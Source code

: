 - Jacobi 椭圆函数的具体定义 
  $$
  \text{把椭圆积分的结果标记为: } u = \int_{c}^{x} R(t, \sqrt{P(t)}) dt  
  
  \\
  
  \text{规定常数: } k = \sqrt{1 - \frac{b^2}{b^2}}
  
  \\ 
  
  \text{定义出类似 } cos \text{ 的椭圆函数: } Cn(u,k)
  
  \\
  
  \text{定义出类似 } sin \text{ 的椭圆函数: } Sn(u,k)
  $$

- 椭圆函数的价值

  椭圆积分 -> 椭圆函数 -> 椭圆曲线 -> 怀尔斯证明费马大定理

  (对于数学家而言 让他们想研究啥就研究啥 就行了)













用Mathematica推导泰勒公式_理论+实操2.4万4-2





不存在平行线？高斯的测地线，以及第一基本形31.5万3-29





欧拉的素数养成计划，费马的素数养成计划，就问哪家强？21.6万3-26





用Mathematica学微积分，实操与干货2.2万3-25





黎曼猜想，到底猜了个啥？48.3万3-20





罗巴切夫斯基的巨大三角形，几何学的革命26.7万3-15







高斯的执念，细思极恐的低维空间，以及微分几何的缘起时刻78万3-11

### Requirement
Could you reproduce the lines above, from the one that holds "- Jacobi 椭圆函数的具体定义" through the last, exactly as they stand?

### Answer area
: - Jacobi 椭圆函数的具体定义 
  $$
  \text{把椭圆积分的结果标记为: } u = \int_{c}^{x} R(t, \sqrt{P(t)}) dt  
  
  \\
  
  \text{规定常数: } k = \sqrt{1 - \frac{b^2}{b^2}}
  
  \\ 
  
  \text{定义出类似 } cos \text{ 的椭圆函数: } Cn(u,k)
  
  \\
  
  \text{定义出类似 } sin \text{ 的椭圆函数: } Sn(u,k)
  $$

- 椭圆函数的价值

  椭圆积分 -> 椭圆函数 -> 椭圆曲线 -> 怀尔斯证明费马大定理

  (对于数学家而言 让他们想研究啥就研究啥 就行了)













用Mathematica推导泰勒公式_理论+实操2.4万4-2





不存在平行线？高斯的测地线，以及第一基本形31.5万3-29





欧拉的素数养成计划，费马的素数养成计划，就问哪家强？21.6万3-26





用Mathematica学微积分，实操与干货2.2万3-25





黎曼猜想，到底猜了个啥？48.3万3-20





罗巴切夫斯基的巨大三角形，几何学的革命26.7万3-15







高斯的执念，细思极恐的低维空间，以及微分几何的缘起时刻78万3-11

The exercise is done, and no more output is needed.